"float complex" arithmetic performance much slower than expected

Michele Martone <michele.martone@xxxxxxxxxx> · Wed, 6 Mar 2013 17:37:49 +0100

Hi,

I have four functions written in C99: FD,FS,FC,FZ.

All implement the same algorithm.

This algorithm reads a handful of integer and floating point numeric
arrays, and updates one floating point numeric array with the results
of the computation.
In the case of FD the floating point numeric array is of "double"; in
the case of FZ is of "double complex";  FS uses "float"; FC uses
"float complex".
Apart from the floating point arrays (and some scalar argument), the
rest of the code is identical.

Assume providing the same input to FD/FS/FC/FZ, except for the type of
the numerical arrays of course.
I compile two versions of the code the code: one with with gcc-4.7.2,
and the other with Intels icc 13.1 .

Now, on the same input:
 FD/gcc takes ~ the same      time as FD/icc
 FS/gcc takes ~ the same      time as FS/icc
 FZ/gcc takes ~ twice the     time of FZ/icc
 FC/gcc takes ~ six times the time of FC/icc

In other words, my experiments suggest that the my "double complex" (or,
"double _Complex") code is quite slower when compiled with gcc.
And the implementation for "float complex" seems even slower.

Some additional details:

 . Executions here are 'single threaded'
 . performed on an Intel's Sandy Bridge CPU
 . The {FD,FZ,FS,FC} share the same source file
 . CFLAGS for gcc:
"-O3 -pipe -march=native -mtune=native -mavx -std=c99 -fno-unroll-loops"
 . CFLAGS for icc: "-O3 -xAVX -restrict -unroll=0"
 . together, these functions are some 160 lines long (so, short) 
 . I'm using loop unrolling in the code
 . argument arrays are specified as e.g.: "double complex * restrict x"
 . if I were to run ~3-4 instances of any of the above routine in parallel,
   the memory bandwidth of the CPU would be saturated.
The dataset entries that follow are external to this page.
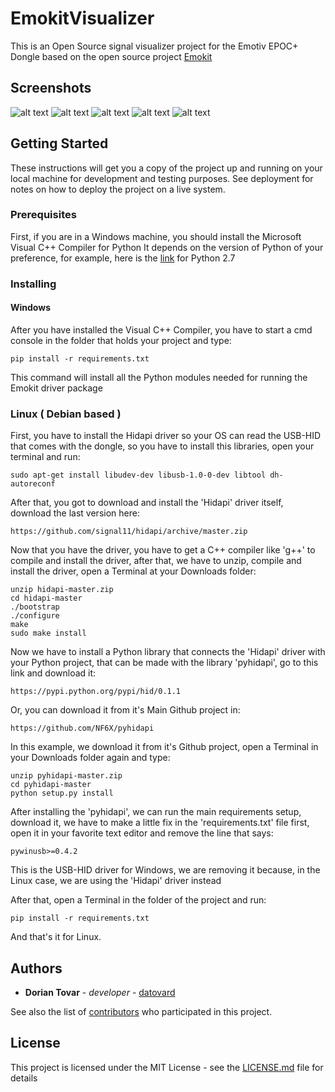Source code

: # EmokitVisualizer

This is an Open Source signal visualizer project for the Emotiv EPOC+ Dongle based on the open source project [Emokit](https://github.com/openyou/emokit)

## Screenshots

![alt text](https://github.com/EmokitAlife/EmokitVisualizer/blob/CreacionUI/assets/screenshot-1.png "Main Interface tab 1")
![alt text](https://github.com/EmokitAlife/EmokitVisualizer/blob/CreacionUI/assets/screenshot-2.png "Main Interface tab 2")
![alt text](https://github.com/EmokitAlife/EmokitVisualizer/blob/CreacionUI/assets/screenshot-3.png "Running a recorded file plots")
![alt text](https://github.com/EmokitAlife/EmokitVisualizer/blob/CreacionUI/assets/screenshot-4.png "Running a recorded file heatmap")
![alt text](https://github.com/EmokitAlife/EmokitVisualizer/blob/CreacionUI/assets/screenshot-5.png "Running a recorded file selected sensors")


## Getting Started

These instructions will get you a copy of the project up and running on your local machine for development and testing purposes. See deployment for notes on how to deploy the project on a live system.

### Prerequisites

First, if you are in a Windows machine, you should install the Microsoft Visual C++ Compiler for Python
It depends on the version of Python of your preference, for example, here is the [link](https://www.microsoft.com/en-us/download/details.aspx?id=44266) for Python 2.7


### Installing

#### Windows

After you have installed the Visual C++ Compiler, you have to start a cmd console in the folder that holds your project and type:

```
pip install -r requirements.txt
```

This command will install all the Python modules needed for running the Emokit driver package

### Linux ( Debian based )

First, you have to install the Hidapi driver so your OS can read the USB-HID that comes with the dongle, so you have to install this libraries, open your terminal and run:

```
sudo apt-get install libudev-dev libusb-1.0-0-dev libtool dh-autoreconf
```

After that, you got to download and install the 'Hidapi' driver itself, download the last version here:

```
https://github.com/signal11/hidapi/archive/master.zip
```

Now that you have the driver, you have to get a C++ compiler like 'g++' to compile and install the driver, after that, we have to unzip, compile and install the driver, open a Terminal at your Downloads folder:

```
unzip hidapi-master.zip
cd hidapi-master
./bootstrap
./configure
make
sudo make install
```

Now we have to install a Python library that connects the 'Hidapi' driver with your Python project, that can be made with the library 'pyhidapi', go to this link and download it:

```
https://pypi.python.org/pypi/hid/0.1.1
```

Or, you can download it from it's Main Github project in:

```
https://github.com/NF6X/pyhidapi
```

In this example, we download it from it's Github project, open a Terminal in your Downloads folder again and type:

```
unzip pyhidapi-master.zip
cd pyhidapi-master
python setup.py install
```

After installing the 'pyhidapi', we can run the main requirements setup, download it, we have to make a little fix in the 'requirements.txt' file first, open it in your favorite text editor and remove the line that says:

```
pywinusb>=0.4.2
```

This is the USB-HID driver for Windows, we are removing it because, in the Linux case, we are using the 'Hidapi' driver instead

After that, open a Terminal in the folder of the project and run:

```
pip install -r requirements.txt
```

And that's it for Linux.

## Authors

* **Dorian Tovar** - *developer* - [datovard](https://github.com/datovard)

See also the list of [contributors](https://github.com/orgs/EmokitAlife/people) who participated in this project.

## License

This project is licensed under the MIT License - see the [LICENSE.md](LICENSE.md) file for details

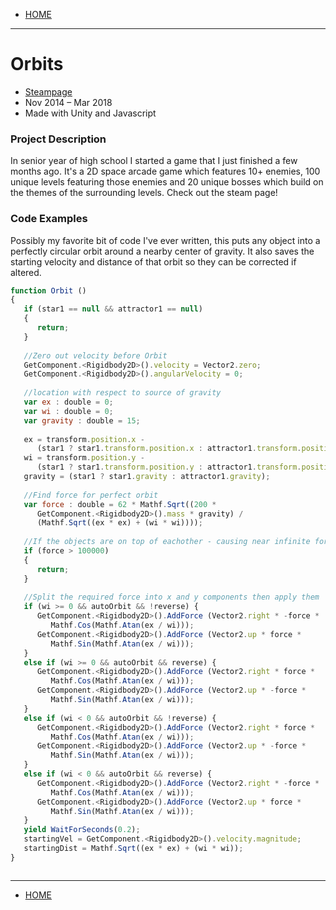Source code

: - [HOME](https://avijr.com)

---

# Orbits
- [Steampage](https://store.steampowered.com/app/719350/Orbits/)
- Nov 2014 – Mar 2018
- Made with Unity and Javascript

### Project Description
In senior year of high school I started a game that I just finished a few months ago. It's a 2D space arcade game which features 10+ enemies, 100 unique levels featuring those enemies and 20 unique bosses which build on the themes of the surrounding levels. Check out the steam page!

### Code Examples
Possibly my favorite bit of code I've ever written, this puts any object into a perfectly circular orbit around a nearby center of gravity. It also saves the starting velocity and distance of that orbit so they can be corrected if altered.
```javascript
function Orbit ()
{
   if (star1 == null && attractor1 == null)
   {
      return;
   }
			
   //Zero out velocity before Orbit
   GetComponent.<Rigidbody2D>().velocity = Vector2.zero;
   GetComponent.<Rigidbody2D>().angularVelocity = 0;
	
   //location with respect to source of gravity
   var ex : double = 0;
   var wi : double = 0;
   var gravity : double = 15;
	
   ex = transform.position.x - 
      (star1 ? star1.transform.position.x : attractor1.transform.position.x);
   wi = transform.position.y - 
      (star1 ? star1.transform.position.y : attractor1.transform.position.y);
   gravity = (star1 ? star1.gravity : attractor1.gravity);
	
   //Find force for perfect orbit
   var force : double = 62 * Mathf.Sqrt((200 * 
      GetComponent.<Rigidbody2D>().mass * gravity) / 
      (Mathf.Sqrt((ex * ex) + (wi * wi))));
   
   //If the objects are on top of eachother - causing near infinite force
   if (force > 100000)
   {
      return;
   }
	
   //Split the required force into x and y components then apply them
   if (wi >= 0 && autoOrbit && !reverse) {
      GetComponent.<Rigidbody2D>().AddForce (Vector2.right * -force *
         Mathf.Cos(Mathf.Atan(ex / wi)));
      GetComponent.<Rigidbody2D>().AddForce (Vector2.up * force *
         Mathf.Sin(Mathf.Atan(ex / wi)));
   }
   else if (wi >= 0 && autoOrbit && reverse) {
      GetComponent.<Rigidbody2D>().AddForce (Vector2.right * force *
         Mathf.Cos(Mathf.Atan(ex / wi)));
      GetComponent.<Rigidbody2D>().AddForce (Vector2.up * -force *
         Mathf.Sin(Mathf.Atan(ex / wi)));
   }
   else if (wi < 0 && autoOrbit && !reverse) {
      GetComponent.<Rigidbody2D>().AddForce (Vector2.right * force *
         Mathf.Cos(Mathf.Atan(ex / wi)));
      GetComponent.<Rigidbody2D>().AddForce (Vector2.up * -force *
         Mathf.Sin(Mathf.Atan(ex / wi)));
   }
   else if (wi < 0 && autoOrbit && reverse) {
      GetComponent.<Rigidbody2D>().AddForce (Vector2.right * -force *
         Mathf.Cos(Mathf.Atan(ex / wi)));
      GetComponent.<Rigidbody2D>().AddForce (Vector2.up * force *
         Mathf.Sin(Mathf.Atan(ex / wi)));
   }
   yield WaitForSeconds(0.2);
   startingVel = GetComponent.<Rigidbody2D>().velocity.magnitude;
   startingDist = Mathf.Sqrt((ex * ex) + (wi * wi));
}
```

```javascript

```

---

- [HOME](https://avijr.com)
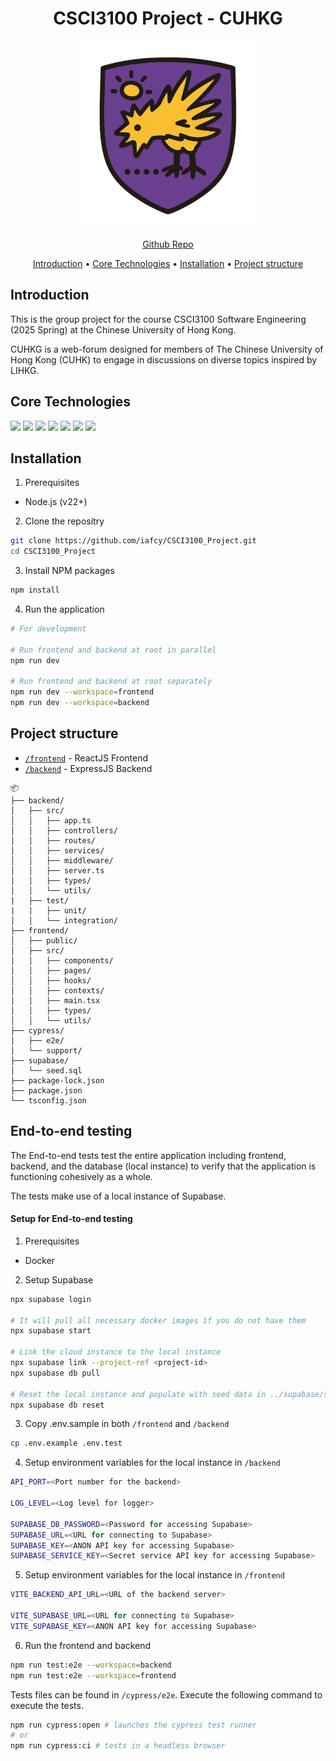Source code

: <div align= "center">
    <h1>CSCI3100 Project - CUHKG</h1>
</div>

<div align="center">
<img src="frontend/public/logo.webp" style="width: 300px" alt="CUHKG-logo, generated by GPT-4o">
</div>

<p align="center">
    <a href="https://github.com/iafcy/CSCI3100_Project" target="_blank" >Github Repo</a>
</p>
<p align="center">
   <a href="#introduction" target="_blank">Introduction</a>
    •
   <a href="#core-technologies" target="_blank">Core Technologies</a>
    •
   <a href="#installation" target="_blank">Installation</a>
    •
   <a href="#project-structure" target="_blank">Project structure</a>
</p>

## Introduction

This is the group project for the course CSCI3100 Software Engineering (2025 Spring) at the Chinese University of Hong Kong.

CUHKG is a web-forum designed for members of The Chinese University of Hong Kong (CUHK) to engage in discussions on diverse topics inspired by LIHKG.

## Core Technologies

<div>
    <img src="https://img.shields.io/badge/TypeScript-007ACC?style=for-the-badge&logo=typescript&logoColor=white">
    <img src="https://img.shields.io/badge/React-20232A?style=for-the-badge&logo=react&logoColor=61DAFB">
    <img src="https://img.shields.io/badge/Material%20UI-007FFF?style=for-the-badge&logo=mui&logoColor=white">
    <img src="https://img.shields.io/badge/Node%20js-339933?style=for-the-badge&logo=nodedotjs&logoColor=white">
    <img src="https://img.shields.io/badge/Express%20js-000000?style=for-the-badge&logo=express&logoColor=white">
    <img src="https://img.shields.io/badge/Supabase-181818?style=for-the-badge&logo=supabase&logoColor=white">
    <img src="https://img.shields.io/badge/Cypress-17202C?style=for-the-badge&logo=cypress&logoColor=white">
</div>

## Installation

1. Prerequisites

- Node.js (v22+)

2. Clone the repositry

```bash
git clone https://github.com/iafcy/CSCI3100_Project.git
cd CSCI3100_Project
```

3. Install NPM packages

```bash
npm install
```

4. Run the application

```bash
# For development

# Run frontend and backend at root in parallel
npm run dev

# Run frontend and backend at root separately
npm run dev --workspace=frontend
npm run dev --workspace=backend
```

## Project structure

- [`/frontend`](frontend/README.md) - ReactJS Frontend
- [`/backend`](backend/README.md) - ExpressJS Backend

```
📦
├── backend/
│   ├── src/
│   │   ├── app.ts
│   │   ├── controllers/
│   │   ├── routes/
│   │   ├── services/
│   │   ├── middleware/
│   │   ├── server.ts
│   │   ├── types/
│   │   └── utils/
|   ├── test/
|   |   ├── unit/
│   │   └── integration/
├── frontend/
│   ├── public/
│   ├── src/
│   │   ├── components/
│   │   ├── pages/
│   │   ├── hooks/
│   │   ├── contexts/
│   │   ├── main.tsx
│   │   ├── types/
│   │   └── utils/
├── cypress/
│   ├── e2e/
│   └── support/
├── supabase/
│   └── seed.sql
├── package-lock.json
├── package.json
└── tsconfig.json
```

## End-to-end testing

The End-to-end tests test the entire application including frontend, backend, and the database (local instance) to verify that the application is functioning cohesively as a whole.

The tests make use of a local instance of Supabase.

#### Setup for End-to-end testing

1. Prerequisites

- Docker

2. Setup Supabase

```bash
npx supabase login

# It will pull all necessary docker images if you do not have them
npx supabase start

# Link the cloud instance to the local instance
npx supabase link --project-ref <project-id>
npx supabase db pull

# Reset the local instance and populate with seed data in ../supabase/seed.sql
npx supabase db reset
```

3. Copy .env.sample in both `/frontend` and `/backend`

```bash
cp .env.example .env.test
```

4. Setup environment variables for the local instance in `/backend`

```bash
API_PORT=<Port number for the backend>

LOG_LEVEL=<Log level for logger>

SUPABASE_DB_PASSWORD=<Password for accessing Supabase>
SUPABASE_URL=<URL for connecting to Supabase>
SUPABASE_KEY=<ANON API key for accessing Supabase>
SUPABASE_SERVICE_KEY=<Secret service API key for accessing Supabase>
```

5. Setup environment variables for the local instance in `/frontend`

```bash
VITE_BACKEND_API_URL=<URL of the backend server>

VITE_SUPABASE_URL=<URL for connecting to Supabase>
VITE_SUPABASE_KEY=<ANON API key for accessing Supabase>
```

6. Run the frontend and backend

```bash
npm run test:e2e --workspace=backend
npm run test:e2e --workspace=frontend
```

Tests files can be found in `/cypress/e2e`. Execute the following command to execute the tests.

```bash
npm run cypress:open # launches the cypress test runner
# or
npm run cypress:ci # tests in a headless browser
```

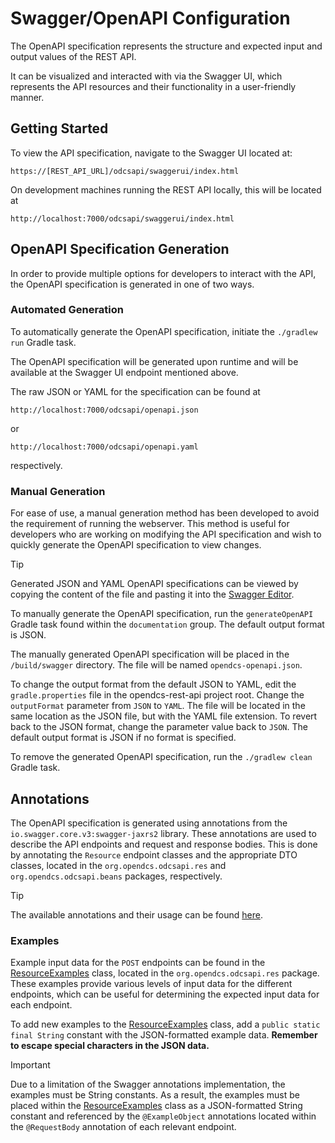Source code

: # Swagger/OpenAPI Configuration

The OpenAPI specification represents the structure and expected input and output values of the
REST API.  

It can be visualized and interacted with via the Swagger UI, which represents the API
resources and their functionality in a user-friendly manner.

## Getting Started

To view the API specification, navigate to the Swagger UI located at:
```
https://[REST_API_URL]/odcsapi/swaggerui/index.html
```

On development machines running the REST API locally, this will be located at 
```
http://localhost:7000/odcsapi/swaggerui/index.html
```

## OpenAPI Specification Generation

In order to provide multiple options for developers to interact with the API,
the OpenAPI specification is generated in one of two ways.

### Automated Generation
To automatically generate the OpenAPI specification, initiate the `./gradlew run` Gradle task.

The OpenAPI specification will be generated upon runtime and will be available at the Swagger UI
endpoint mentioned above.

The raw JSON or YAML for the specification can be found at 
```
http://localhost:7000/odcsapi/openapi.json
```
or 
```
http://localhost:7000/odcsapi/openapi.yaml
```
respectively.

### Manual Generation

For ease of use, a manual generation method has been developed to avoid the requirement of running
the webserver. This method is useful for developers who are working on modifying the API specification and
wish to quickly generate the OpenAPI specification to view changes.

> [!TIP]
> Generated JSON and YAML OpenAPI specifications can be viewed by copying the content of the file and pasting it into the [Swagger Editor](https://editor.swagger.io/).

To manually generate the OpenAPI specification, run the `generateOpenAPI` Gradle task found within
the `documentation` group. The default output format is JSON.

The manually generated OpenAPI specification will be placed in the `/build/swagger` directory. The
file will be named `opendcs-openapi.json`.

To change the output format from the default JSON to YAML, edit the `gradle.properties` file in the
opendcs-rest-api project root. Change the `outputFormat` parameter from
`JSON` to `YAML`. The file will be located in the same location as the JSON file, but with the YAML
file extension. To revert back to the JSON format, change the parameter value back to `JSON`.
The default output format is JSON if no format is specified.

To remove the generated OpenAPI specification, run the `./gradlew clean` Gradle task.

## Annotations

The OpenAPI specification is generated using annotations from the `io.swagger.core.v3:swagger-jaxrs2`
library. These annotations are used to describe the API endpoints and request and response bodies. 
This is done by annotating the `Resource` endpoint classes and the appropriate DTO classes, 
located in the `org.opendcs.odcsapi.res` and `org.opendcs.odcsapi.beans` packages, respectively.

> [!TIP] 
> The available annotations and their usage can be found [here](https://github.com/swagger-api/swagger-core/wiki/Swagger-2.X---Annotations).

### Examples

Example input data for the `POST` endpoints can be found in the
[ResourceExamples](../opendcs-rest-api/src/main/java/org/opendcs/odcsapi/res/ResourceExamples.java) 
class, located in the `org.opendcs.odcsapi.res` package. These examples provide various levels of 
input data for the different endpoints, which can be useful for determining the expected input data 
for each endpoint.

To add new examples to the [ResourceExamples](../opendcs-rest-api/src/main/java/org/opendcs/odcsapi/res/ResourceExamples.java) class,
add a `public static final String` constant with the JSON-formatted example data. 
**Remember to escape special characters in the JSON data.**

> [!IMPORTANT]  
> Due to a limitation of the Swagger annotations implementation, the examples must be String constants.
> As a result, the examples must be placed within the [ResourceExamples](../opendcs-rest-api/src/main/java/org/opendcs/odcsapi/res/ResourceExamples.java)
class as a JSON-formatted String constant and referenced by the `@ExampleObject` annotations located 
within the `@RequestBody` annotation of each relevant endpoint. 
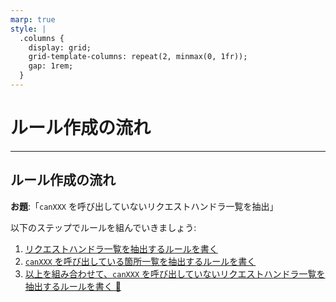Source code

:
 ```yaml
---
marp: true
style: |
  .columns {
    display: grid;
    grid-template-columns: repeat(2, minmax(0, 1fr));
    gap: 1rem;
  }
---
```


# ルール作成の流れ

---

## ルール作成の流れ

**お題**:「`canXXX` を呼び出していないリクエストハンドラ一覧を抽出」

以下のステップでルールを組んでいきましょう:

1. [リクエストハンドラ一覧を抽出するルールを書く](./02-02-list-request-handlers.md)
1. [`canXXX` を呼び出している箇所一覧を抽出するルールを書く](./02-03-authz-function-calls.md)
1. [以上を組み合わせて、`canXXX` を呼び出していないリクエストハンドラ一覧を抽出するルールを書く 🏁](./02-04-integrate.md)
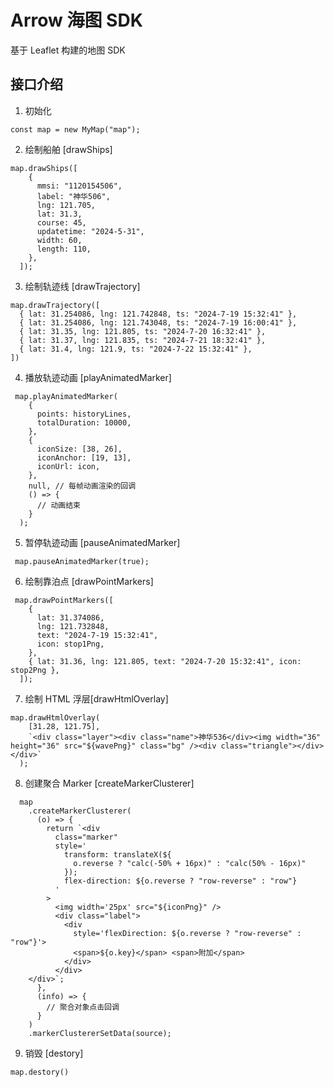 # Arrow 海图 SDK

基于 Leaflet 构建的地图 SDK

## 接口介绍

1. 初始化

```
const map = new MyMap("map");
```

2. 绘制船舶 [drawShips]

```
map.drawShips([
    {
      mmsi: "1120154506",
      label: "神华506",
      lng: 121.705,
      lat: 31.3,
      course: 45,
      updatetime: "2024-5-31",
      width: 60,
      length: 110,
    },
  ]);
```

3. 绘制轨迹线 [drawTrajectory]

```
map.drawTrajectory([
  { lat: 31.254086, lng: 121.742848, ts: "2024-7-19 15:32:41" },
  { lat: 31.254086, lng: 121.743048, ts: "2024-7-19 16:00:41" },
  { lat: 31.35, lng: 121.805, ts: "2024-7-20 16:32:41" },
  { lat: 31.37, lng: 121.835, ts: "2024-7-21 18:32:41" },
  { lat: 31.4, lng: 121.9, ts: "2024-7-22 15:32:41" },
])
```

4. 播放轨迹动画 [playAnimatedMarker]

```
 map.playAnimatedMarker(
    {
      points: historyLines,
      totalDuration: 10000,
    },
    {
      iconSize: [38, 26],
      iconAnchor: [19, 13],
      iconUrl: icon,
    },
    null, // 每帧动画渲染的回调
    () => {
      // 动画结束
    }
  );
```

5. 暂停轨迹动画 [pauseAnimatedMarker]

```
 map.pauseAnimatedMarker(true);
```

6. 绘制靠泊点 [drawPointMarkers]

```
 map.drawPointMarkers([
    {
      lat: 31.374086,
      lng: 121.732848,
      text: "2024-7-19 15:32:41",
      icon: stop1Png,
    },
    { lat: 31.36, lng: 121.805, text: "2024-7-20 15:32:41", icon: stop2Png },
  ]);
```

7. 绘制 HTML 浮层[drawHtmlOverlay]

```
map.drawHtmlOverlay(
    [31.28, 121.75],
    `<div class="layer"><div class="name">神华536</div><img width="36" height="36" src="${wavePng}" class="bg" /><div class="triangle"></div></div>`
  );
```

8. 创建聚合 Marker [createMarkerClusterer]

```
  map
    .createMarkerClusterer(
      (o) => {
        return `<div
          class="marker"
          style='
            transform: translateX(${
              o.reverse ? "calc(-50% + 16px)" : "calc(50% - 16px)"
            });
            flex-direction: ${o.reverse ? "row-reverse" : "row"}
          '
        >
          <img width='25px' src="${iconPng}" />
          <div class="label">
            <div
              style='flexDirection: ${o.reverse ? "row-reverse" : "row"}'>
              <span>${o.key}</span> <span>附加</span>
            </div>
          </div>
    </div>`;
      },
      (info) => {
        // 聚合对象点击回调
      }
    )
    .markerClustererSetData(source);
```

9. 销毁 [destory]

```
map.destory()
```
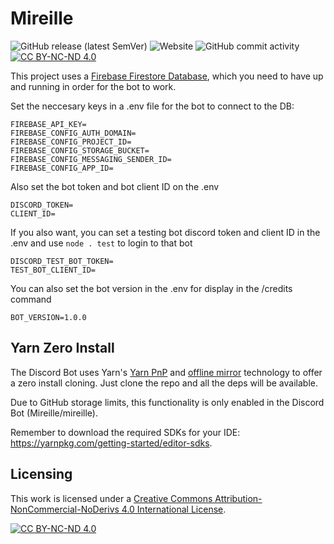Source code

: # Mireille
![GitHub release (latest SemVer)](https://img.shields.io/github/v/release/Zelda-Zamora/Fakeri?style=flat-square) ![Website](https://img.shields.io/website?style=flat-square&url=https%3A%2F%2Ffakeri.vercel.app%2F) ![GitHub commit activity](https://img.shields.io/github/commit-activity/m/Zelda-Zamora/Fakeri?style=flat-square) [![CC BY-NC-ND 4.0][cc-by-nc-nd-shield]][cc-by-nc-nd]


This project uses a [Firebase Firestore Database](https://firebase.google.com/docs/firestore), which you need to have up and running in order for the bot to work.

Set the neccesary keys in a .env file for the bot to connect to the DB:

```
FIREBASE_API_KEY=
FIREBASE_CONFIG_AUTH_DOMAIN=
FIREBASE_CONFIG_PROJECT_ID=
FIREBASE_CONFIG_STORAGE_BUCKET=
FIREBASE_CONFIG_MESSAGING_SENDER_ID=
FIREBASE_CONFIG_APP_ID=
```

Also set the bot token and bot client ID on the .env

```
DISCORD_TOKEN=
CLIENT_ID=
```

If you also want, you can set a testing bot discord token and client ID in the .env and use `node . test` to login to that bot

```
DISCORD_TEST_BOT_TOKEN=
TEST_BOT_CLIENT_ID=
```

You can also set the bot version in the .env for display in the /credits command
```
BOT_VERSION=1.0.0
```

## Yarn Zero Install

The Discord Bot uses Yarn's [Yarn PnP](https://yarnpkg.com/features/pnp) and [offline mirror](https://yarnpkg.com/features/caching#offline-mirror) technology to offer a zero install cloning. Just clone the repo and all the deps will be available.

Due to GitHub storage limits, this functionality is only enabled in the Discord Bot (Mireille/mireille).

Remember to download the required SDKs for your IDE: https://yarnpkg.com/getting-started/editor-sdks.

## Licensing

This work is licensed under a
[Creative Commons Attribution-NonCommercial-NoDerivs 4.0 International License][cc-by-nc-nd].

[![CC BY-NC-ND 4.0][cc-by-nc-nd-image]][cc-by-nc-nd]

[cc-by-nc-nd]: http://creativecommons.org/licenses/by-nc-nd/4.0/
[cc-by-nc-nd-image]: https://licensebuttons.net/l/by-nc-nd/4.0/88x31.png
[cc-by-nc-nd-shield]: https://img.shields.io/badge/License-CC%20BY--NC--ND%204.0-lightgrey.svg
Now, one may argue about the "optimality" of my implementation of the
four above routines. Regarding this, I also benchmarked an
implementation of the same algorithm from the Intel's MKL library.
One may assume that MKL is "highly optimized":

So, with regards to Intel's implementation:
 FD/icc and FZ/icc are ~20% slower than the MKL counterpart
 FS/icc and FC/icc are ~35% slower than the MKL counterpart

But the gcc-compiled one:
 FD/gcc is ~20% slower than the MKL counterpart
 FS/gcc is ~35% slower than the MKL counterpart
 FZ/gcc is ~60% slower than the MKL counterpart (!)
 FC/gcc is ~90% slower than the MKL counterpart (!!)

So it seems like the "float complex" compiled code is much slower wich
gcc than with icc, while this is not so for other integral types.

Do you find this consistent with your experience in "complex" and gcc,
or it may be the case I am ignoring some basic rule in using gcc ?